/---

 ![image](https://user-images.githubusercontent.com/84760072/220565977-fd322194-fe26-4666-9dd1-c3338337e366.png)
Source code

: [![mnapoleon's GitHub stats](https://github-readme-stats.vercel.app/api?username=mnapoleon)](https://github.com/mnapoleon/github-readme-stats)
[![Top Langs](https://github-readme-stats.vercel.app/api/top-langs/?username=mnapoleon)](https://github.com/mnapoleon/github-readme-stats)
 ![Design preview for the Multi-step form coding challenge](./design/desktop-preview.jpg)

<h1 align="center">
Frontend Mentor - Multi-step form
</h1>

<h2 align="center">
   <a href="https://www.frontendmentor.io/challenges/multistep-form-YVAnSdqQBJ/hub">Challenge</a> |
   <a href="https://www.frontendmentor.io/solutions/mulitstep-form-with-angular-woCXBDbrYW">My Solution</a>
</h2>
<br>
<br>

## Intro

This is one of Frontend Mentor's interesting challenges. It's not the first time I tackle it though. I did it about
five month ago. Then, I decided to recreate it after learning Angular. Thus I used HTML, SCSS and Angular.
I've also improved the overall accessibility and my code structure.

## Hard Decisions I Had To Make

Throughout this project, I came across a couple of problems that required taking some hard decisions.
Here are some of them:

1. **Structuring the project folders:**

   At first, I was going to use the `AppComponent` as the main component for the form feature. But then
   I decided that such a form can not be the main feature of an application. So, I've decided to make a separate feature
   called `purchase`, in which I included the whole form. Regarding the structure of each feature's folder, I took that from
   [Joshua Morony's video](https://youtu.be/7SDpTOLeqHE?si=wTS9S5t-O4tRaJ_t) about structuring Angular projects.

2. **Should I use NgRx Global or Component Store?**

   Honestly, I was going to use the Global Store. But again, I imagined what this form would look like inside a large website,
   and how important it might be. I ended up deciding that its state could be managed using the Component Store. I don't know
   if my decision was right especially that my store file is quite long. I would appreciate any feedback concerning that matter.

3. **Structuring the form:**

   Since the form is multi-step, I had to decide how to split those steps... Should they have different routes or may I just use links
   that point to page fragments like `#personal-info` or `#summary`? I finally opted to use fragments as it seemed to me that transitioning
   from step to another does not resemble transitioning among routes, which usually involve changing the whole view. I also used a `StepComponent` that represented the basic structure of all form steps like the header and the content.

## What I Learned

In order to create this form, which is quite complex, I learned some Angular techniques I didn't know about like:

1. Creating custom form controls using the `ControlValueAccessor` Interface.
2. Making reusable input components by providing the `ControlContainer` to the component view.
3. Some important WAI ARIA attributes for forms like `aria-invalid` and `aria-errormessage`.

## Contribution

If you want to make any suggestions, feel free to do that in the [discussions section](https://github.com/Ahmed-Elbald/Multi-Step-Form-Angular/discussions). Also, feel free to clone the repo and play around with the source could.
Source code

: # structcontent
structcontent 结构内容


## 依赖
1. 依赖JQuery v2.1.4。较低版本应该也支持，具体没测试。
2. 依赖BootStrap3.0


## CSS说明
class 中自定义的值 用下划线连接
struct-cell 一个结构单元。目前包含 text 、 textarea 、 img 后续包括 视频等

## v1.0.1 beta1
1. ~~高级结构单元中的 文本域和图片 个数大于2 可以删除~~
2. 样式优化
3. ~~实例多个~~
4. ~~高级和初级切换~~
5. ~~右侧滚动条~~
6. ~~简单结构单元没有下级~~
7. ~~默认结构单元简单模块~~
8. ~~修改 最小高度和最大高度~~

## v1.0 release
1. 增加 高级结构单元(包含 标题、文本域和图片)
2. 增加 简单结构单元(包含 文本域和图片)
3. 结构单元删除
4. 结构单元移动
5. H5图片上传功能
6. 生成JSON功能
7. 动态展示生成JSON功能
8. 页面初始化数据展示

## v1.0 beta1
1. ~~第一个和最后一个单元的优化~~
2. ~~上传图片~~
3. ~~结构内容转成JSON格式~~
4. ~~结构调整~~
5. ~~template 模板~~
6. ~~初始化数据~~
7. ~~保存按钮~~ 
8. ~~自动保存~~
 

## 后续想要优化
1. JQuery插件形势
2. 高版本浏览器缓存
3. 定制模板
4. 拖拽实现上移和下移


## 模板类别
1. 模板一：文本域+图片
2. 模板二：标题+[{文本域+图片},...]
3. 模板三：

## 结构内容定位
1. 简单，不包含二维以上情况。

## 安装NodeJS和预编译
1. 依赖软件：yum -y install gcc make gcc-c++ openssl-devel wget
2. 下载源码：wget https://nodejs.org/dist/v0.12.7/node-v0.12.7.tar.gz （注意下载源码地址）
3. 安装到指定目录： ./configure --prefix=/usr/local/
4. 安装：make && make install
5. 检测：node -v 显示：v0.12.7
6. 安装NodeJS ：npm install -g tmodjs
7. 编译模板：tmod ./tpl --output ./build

\---

**What you need to do**
Of the entries listed above, reproduce only the lines starting at the line containing "This is one" and ending at the line containing "I decided that". Include both, exactly as they stand.

**Written answer**
This is one of Frontend Mentor's interesting challenges. It's not the first time I tackle it though. I did it about
five month ago. Then, I decided to recreate it after learning Angular. Thus I used HTML, SCSS and Angular.
I've also improved the overall accessibility and my code structure.

## Hard Decisions I Had To Make

Throughout this project, I came across a couple of problems that required taking some hard decisions.
Here are some of them:

1. **Structuring the project folders:**

   At first, I was going to use the `AppComponent` as the main component for the form feature. But then
   I decided that such a form can not be the main feature of an application. So, I've decided to make a separate feature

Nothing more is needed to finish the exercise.